Given data.
▼

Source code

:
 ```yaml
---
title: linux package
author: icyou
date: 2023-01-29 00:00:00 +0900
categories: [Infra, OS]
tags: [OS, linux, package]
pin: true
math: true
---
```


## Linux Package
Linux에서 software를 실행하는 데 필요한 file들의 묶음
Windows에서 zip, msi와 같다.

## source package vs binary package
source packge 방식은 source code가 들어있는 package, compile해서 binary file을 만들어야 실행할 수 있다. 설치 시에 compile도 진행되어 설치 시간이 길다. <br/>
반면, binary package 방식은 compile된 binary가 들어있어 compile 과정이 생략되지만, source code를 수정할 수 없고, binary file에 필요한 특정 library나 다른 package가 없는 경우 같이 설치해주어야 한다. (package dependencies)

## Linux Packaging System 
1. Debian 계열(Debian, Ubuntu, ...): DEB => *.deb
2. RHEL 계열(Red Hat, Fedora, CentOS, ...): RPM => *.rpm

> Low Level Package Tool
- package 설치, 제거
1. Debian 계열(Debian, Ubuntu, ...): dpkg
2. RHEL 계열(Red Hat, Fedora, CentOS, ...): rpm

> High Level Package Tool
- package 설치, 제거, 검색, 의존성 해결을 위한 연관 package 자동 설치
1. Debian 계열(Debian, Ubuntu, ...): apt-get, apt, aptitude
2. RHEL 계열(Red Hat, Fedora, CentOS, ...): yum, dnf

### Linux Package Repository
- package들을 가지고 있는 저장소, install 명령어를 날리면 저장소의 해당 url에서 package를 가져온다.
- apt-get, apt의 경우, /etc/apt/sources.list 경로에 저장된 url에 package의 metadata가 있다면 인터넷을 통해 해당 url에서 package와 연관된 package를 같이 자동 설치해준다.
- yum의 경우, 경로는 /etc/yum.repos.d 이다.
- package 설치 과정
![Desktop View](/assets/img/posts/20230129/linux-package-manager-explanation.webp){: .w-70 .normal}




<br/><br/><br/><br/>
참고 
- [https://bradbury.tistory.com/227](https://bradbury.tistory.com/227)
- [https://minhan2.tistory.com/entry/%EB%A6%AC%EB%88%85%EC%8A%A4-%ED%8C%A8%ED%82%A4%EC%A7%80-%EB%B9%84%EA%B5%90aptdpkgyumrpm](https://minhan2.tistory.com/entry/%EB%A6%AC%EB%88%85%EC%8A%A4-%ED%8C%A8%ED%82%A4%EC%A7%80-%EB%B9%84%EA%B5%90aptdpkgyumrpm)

▲

The task. Identify the lines of the data that contain the word "Ubuntu". Copy each of them.

Completed exercise.
1. Debian 계열(Debian, Ubuntu, ...): DEB => *.deb
1. Debian 계열(Debian, Ubuntu, ...): dpkg
1. Debian 계열(Debian, Ubuntu, ...): apt-get, apt, aptitude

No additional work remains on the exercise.